Exercise input
>>
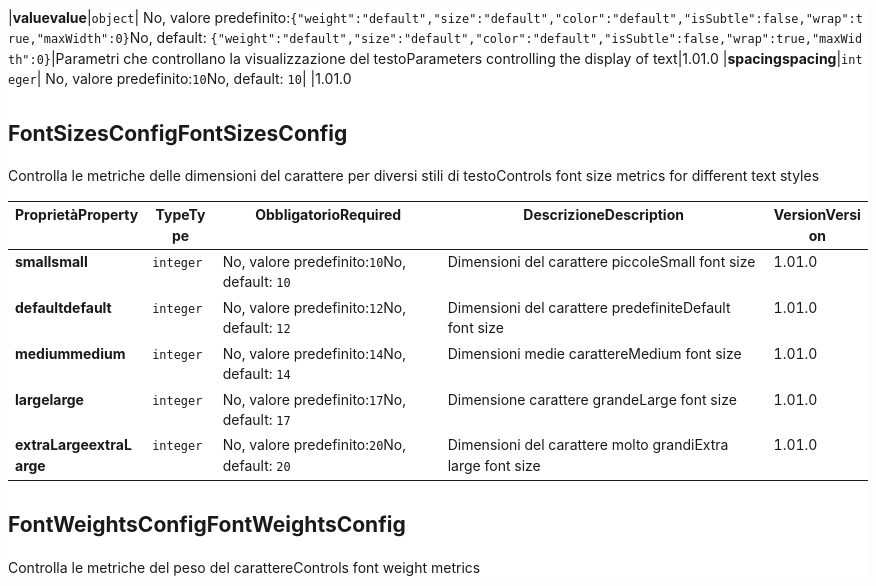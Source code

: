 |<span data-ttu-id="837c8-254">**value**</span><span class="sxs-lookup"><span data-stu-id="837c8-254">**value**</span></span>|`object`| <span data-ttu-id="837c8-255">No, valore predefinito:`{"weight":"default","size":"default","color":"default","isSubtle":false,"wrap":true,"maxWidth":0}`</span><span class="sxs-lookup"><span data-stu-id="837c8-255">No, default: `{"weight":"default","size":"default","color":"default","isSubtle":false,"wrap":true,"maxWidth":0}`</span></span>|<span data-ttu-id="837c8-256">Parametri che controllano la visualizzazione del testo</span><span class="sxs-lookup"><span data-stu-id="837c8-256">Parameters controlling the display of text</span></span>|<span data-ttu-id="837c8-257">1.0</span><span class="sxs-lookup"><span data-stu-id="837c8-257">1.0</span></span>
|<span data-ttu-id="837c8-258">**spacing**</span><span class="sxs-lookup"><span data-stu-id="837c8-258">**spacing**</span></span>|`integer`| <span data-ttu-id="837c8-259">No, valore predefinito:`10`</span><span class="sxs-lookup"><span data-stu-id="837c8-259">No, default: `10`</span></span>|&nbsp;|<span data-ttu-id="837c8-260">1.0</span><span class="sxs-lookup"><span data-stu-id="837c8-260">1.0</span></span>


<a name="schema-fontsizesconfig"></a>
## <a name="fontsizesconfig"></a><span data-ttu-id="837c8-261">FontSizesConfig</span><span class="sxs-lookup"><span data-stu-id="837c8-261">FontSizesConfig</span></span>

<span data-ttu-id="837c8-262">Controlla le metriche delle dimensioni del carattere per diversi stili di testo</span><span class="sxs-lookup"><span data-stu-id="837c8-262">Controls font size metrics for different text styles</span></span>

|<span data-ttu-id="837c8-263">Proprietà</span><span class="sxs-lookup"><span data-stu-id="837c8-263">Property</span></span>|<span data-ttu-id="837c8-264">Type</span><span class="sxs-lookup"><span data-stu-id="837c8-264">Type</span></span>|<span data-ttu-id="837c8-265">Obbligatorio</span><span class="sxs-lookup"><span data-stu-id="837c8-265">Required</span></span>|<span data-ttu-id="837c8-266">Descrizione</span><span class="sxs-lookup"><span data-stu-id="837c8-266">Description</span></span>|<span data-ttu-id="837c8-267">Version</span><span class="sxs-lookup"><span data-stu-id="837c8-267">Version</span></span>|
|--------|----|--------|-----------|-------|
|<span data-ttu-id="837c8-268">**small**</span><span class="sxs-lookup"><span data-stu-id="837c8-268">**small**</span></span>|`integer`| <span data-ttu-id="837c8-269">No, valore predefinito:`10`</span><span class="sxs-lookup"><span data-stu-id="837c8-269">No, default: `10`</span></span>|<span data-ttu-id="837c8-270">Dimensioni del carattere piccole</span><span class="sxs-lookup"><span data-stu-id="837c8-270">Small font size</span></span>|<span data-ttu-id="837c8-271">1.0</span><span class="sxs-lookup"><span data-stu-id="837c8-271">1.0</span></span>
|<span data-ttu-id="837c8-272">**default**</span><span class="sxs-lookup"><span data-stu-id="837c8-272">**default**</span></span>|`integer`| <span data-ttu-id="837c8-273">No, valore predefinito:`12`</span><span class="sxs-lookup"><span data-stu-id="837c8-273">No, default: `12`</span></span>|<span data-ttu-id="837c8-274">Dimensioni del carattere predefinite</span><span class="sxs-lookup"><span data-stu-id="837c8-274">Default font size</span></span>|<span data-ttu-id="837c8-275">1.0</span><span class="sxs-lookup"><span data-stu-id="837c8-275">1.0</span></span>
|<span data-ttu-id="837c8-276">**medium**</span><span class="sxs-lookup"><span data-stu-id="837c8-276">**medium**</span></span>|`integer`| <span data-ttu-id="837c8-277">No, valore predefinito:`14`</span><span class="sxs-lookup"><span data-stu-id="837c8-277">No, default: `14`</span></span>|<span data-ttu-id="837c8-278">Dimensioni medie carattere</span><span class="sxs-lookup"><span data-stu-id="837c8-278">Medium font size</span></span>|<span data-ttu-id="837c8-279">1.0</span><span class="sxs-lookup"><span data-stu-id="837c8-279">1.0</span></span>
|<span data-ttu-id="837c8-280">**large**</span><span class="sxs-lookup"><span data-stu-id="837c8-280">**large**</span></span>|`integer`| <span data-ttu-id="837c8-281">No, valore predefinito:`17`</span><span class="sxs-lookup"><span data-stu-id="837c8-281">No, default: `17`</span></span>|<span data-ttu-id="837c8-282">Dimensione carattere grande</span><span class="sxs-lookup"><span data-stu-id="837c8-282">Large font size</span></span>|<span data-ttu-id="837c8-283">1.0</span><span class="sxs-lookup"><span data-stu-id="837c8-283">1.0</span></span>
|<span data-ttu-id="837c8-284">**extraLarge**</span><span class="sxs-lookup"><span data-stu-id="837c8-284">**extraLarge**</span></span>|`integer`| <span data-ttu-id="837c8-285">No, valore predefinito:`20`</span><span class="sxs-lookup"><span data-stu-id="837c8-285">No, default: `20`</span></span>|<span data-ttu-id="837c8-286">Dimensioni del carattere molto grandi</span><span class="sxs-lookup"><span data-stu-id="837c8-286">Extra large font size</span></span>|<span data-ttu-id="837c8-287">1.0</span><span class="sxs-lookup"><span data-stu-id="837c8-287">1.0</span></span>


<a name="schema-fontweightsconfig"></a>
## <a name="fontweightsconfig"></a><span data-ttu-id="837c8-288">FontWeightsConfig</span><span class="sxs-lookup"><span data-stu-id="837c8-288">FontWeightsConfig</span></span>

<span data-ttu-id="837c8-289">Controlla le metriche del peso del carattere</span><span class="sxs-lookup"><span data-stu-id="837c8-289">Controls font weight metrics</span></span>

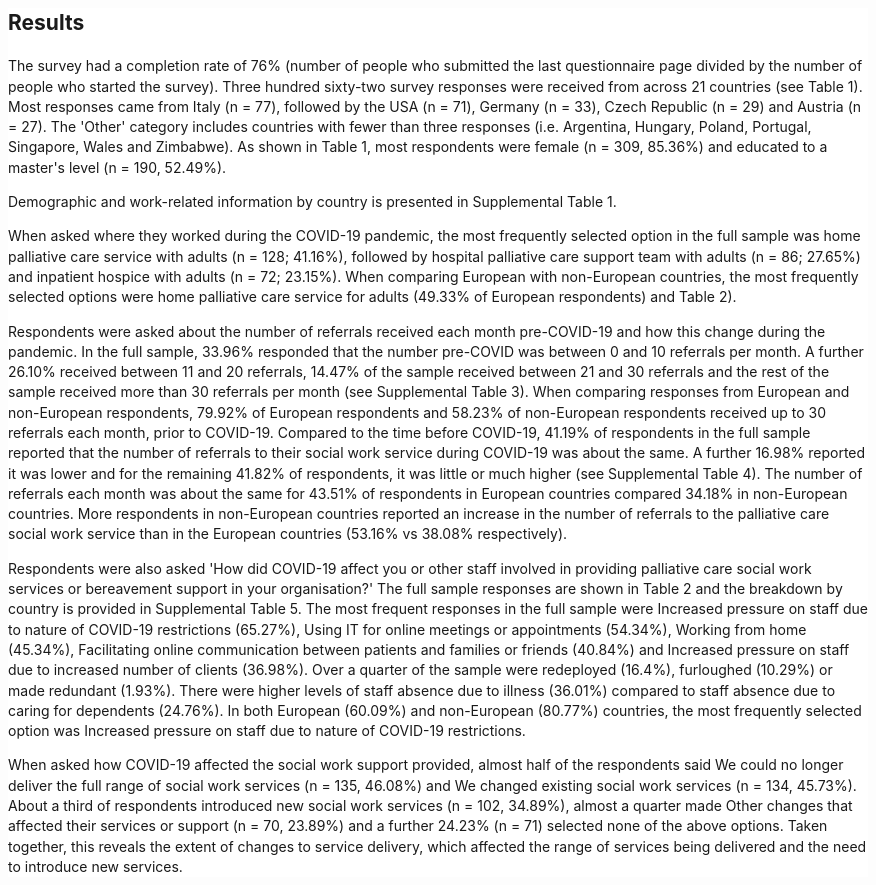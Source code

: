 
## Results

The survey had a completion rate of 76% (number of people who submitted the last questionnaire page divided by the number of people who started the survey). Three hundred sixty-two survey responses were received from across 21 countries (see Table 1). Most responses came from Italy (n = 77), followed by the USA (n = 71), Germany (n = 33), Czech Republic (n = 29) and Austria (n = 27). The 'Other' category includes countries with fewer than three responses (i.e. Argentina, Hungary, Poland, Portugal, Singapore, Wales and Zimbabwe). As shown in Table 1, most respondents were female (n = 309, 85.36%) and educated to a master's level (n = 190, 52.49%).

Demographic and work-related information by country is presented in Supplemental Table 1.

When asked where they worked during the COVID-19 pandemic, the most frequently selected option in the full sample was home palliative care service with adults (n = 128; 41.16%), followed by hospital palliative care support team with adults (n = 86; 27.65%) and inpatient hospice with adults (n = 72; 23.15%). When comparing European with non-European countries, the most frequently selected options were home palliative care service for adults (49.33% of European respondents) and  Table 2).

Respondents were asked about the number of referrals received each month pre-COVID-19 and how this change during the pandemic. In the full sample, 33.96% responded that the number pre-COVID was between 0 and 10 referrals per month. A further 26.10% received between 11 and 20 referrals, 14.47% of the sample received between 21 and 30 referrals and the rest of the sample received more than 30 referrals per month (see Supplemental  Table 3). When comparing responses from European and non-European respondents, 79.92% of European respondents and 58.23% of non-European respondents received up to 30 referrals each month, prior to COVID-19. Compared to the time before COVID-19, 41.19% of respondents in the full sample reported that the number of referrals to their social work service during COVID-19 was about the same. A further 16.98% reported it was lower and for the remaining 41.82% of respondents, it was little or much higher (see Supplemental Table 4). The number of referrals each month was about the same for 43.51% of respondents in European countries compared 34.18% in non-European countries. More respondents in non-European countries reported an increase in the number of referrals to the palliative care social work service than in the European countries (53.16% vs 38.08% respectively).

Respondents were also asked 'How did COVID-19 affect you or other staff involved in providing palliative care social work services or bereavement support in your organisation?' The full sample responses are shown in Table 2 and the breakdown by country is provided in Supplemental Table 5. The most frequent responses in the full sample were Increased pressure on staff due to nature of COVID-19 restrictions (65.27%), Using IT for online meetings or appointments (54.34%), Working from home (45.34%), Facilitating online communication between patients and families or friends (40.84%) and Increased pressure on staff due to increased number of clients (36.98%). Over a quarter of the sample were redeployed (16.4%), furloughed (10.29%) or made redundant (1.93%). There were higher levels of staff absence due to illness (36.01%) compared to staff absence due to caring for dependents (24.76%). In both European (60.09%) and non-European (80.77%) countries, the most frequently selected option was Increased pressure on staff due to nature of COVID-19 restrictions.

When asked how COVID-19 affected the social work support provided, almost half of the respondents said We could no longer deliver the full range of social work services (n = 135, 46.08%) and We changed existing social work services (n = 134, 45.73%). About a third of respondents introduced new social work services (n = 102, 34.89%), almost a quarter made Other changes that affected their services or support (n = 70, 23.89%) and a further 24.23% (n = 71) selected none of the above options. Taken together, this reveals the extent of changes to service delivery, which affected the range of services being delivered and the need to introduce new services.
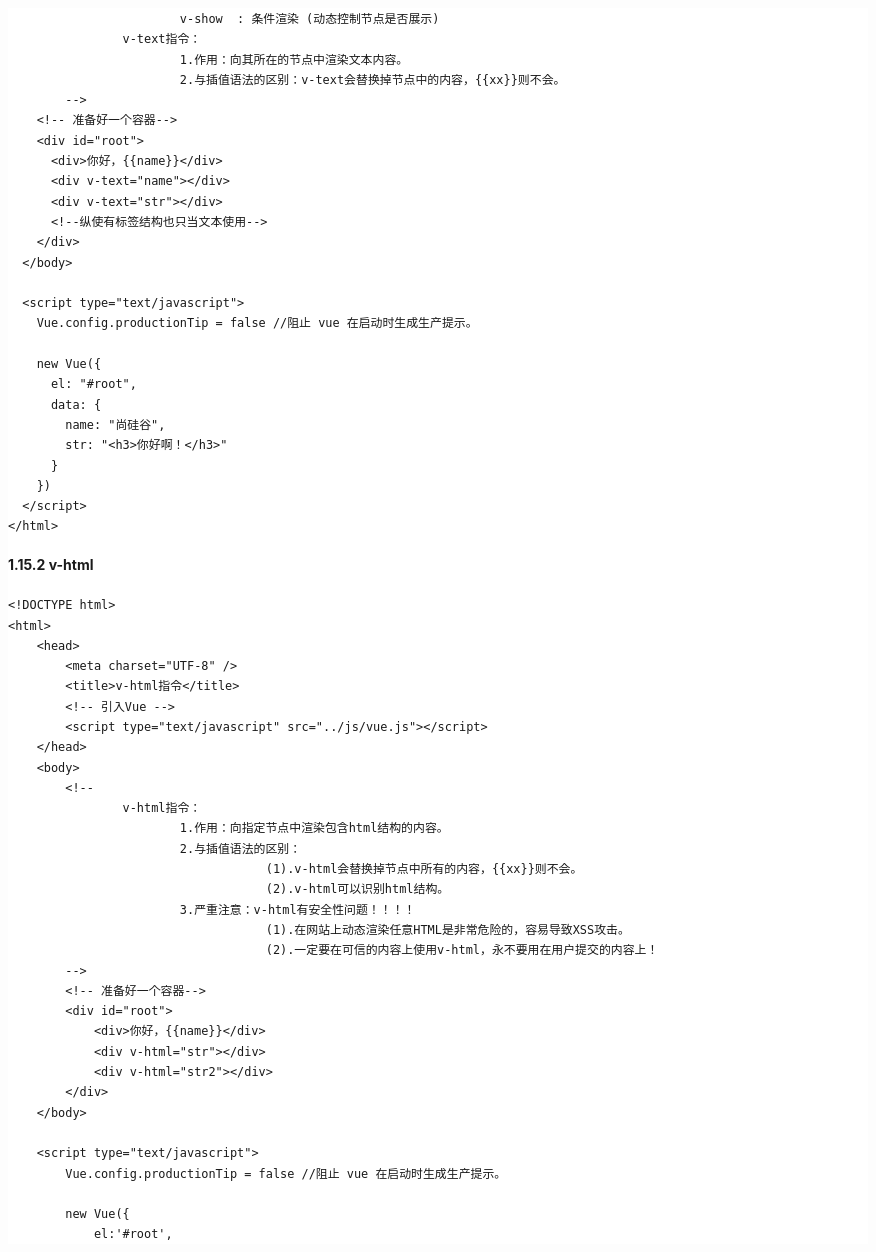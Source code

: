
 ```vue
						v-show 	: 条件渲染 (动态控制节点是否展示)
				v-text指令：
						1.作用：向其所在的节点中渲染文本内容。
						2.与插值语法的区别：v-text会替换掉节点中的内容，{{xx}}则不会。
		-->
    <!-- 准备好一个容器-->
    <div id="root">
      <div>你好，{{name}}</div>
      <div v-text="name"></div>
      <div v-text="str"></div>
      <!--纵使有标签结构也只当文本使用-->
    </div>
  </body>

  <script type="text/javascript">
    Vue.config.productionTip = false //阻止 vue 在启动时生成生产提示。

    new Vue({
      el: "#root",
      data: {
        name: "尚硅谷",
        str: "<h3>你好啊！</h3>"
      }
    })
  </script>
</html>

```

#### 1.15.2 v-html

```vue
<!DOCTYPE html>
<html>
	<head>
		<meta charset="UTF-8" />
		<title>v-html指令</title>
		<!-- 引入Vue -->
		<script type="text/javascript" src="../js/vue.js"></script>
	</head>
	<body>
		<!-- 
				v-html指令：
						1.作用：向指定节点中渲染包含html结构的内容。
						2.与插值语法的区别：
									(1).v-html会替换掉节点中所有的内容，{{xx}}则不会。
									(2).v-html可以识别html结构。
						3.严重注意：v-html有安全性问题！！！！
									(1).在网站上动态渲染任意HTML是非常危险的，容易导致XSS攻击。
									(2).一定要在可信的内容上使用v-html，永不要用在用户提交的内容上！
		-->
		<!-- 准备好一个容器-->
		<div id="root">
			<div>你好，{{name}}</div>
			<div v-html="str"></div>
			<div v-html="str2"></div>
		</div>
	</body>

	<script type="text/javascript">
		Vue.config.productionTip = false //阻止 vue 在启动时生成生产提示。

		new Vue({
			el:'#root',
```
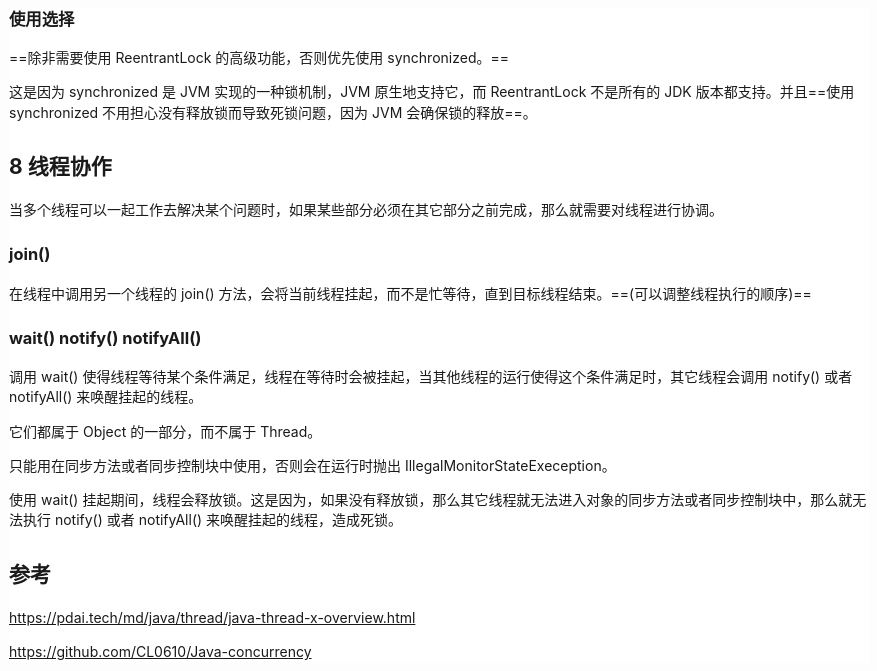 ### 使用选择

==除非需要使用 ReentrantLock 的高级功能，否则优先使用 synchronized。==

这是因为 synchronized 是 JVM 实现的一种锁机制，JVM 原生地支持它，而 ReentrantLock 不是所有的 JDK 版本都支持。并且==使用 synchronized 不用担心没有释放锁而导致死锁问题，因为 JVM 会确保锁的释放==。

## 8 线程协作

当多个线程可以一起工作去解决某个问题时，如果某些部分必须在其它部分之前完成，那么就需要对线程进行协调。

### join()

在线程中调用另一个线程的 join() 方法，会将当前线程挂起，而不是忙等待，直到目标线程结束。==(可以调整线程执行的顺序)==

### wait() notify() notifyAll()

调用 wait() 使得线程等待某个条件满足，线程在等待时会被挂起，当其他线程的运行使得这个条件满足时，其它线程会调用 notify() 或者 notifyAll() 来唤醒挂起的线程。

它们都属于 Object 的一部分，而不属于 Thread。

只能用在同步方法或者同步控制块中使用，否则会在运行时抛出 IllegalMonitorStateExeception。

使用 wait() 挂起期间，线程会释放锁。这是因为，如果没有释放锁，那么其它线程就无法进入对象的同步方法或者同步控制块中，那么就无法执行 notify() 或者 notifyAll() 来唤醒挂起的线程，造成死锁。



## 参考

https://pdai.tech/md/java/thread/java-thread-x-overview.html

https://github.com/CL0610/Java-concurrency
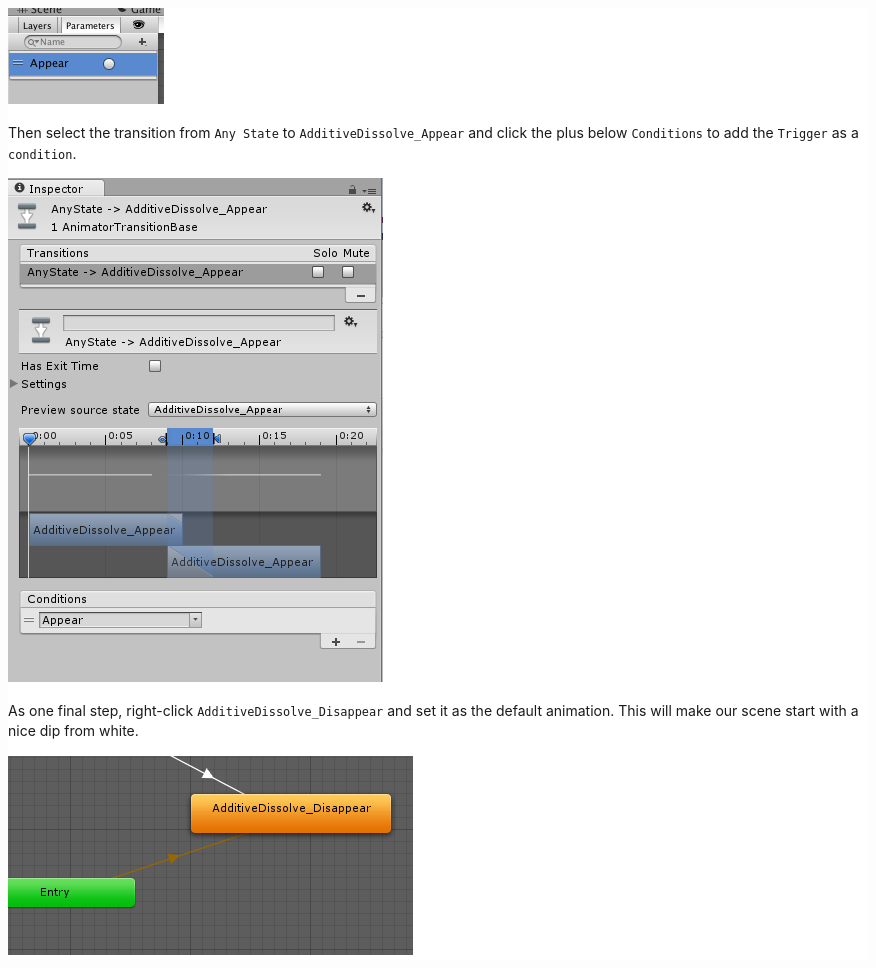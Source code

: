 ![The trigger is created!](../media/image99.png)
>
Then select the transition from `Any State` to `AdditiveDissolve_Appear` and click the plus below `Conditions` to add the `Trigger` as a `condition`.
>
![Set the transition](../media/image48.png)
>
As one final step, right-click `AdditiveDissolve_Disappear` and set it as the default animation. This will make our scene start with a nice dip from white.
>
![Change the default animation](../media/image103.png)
<<
Using the records above, find and show each line with the string "fontsizesconfig".

<a name="schema-fontsizesconfig"></a>
## <a name="fontsizesconfig"></a><span data-ttu-id="837c8-261">FontSizesConfig</span><span class="sxs-lookup"><span data-stu-id="837c8-261">FontSizesConfig</span></span>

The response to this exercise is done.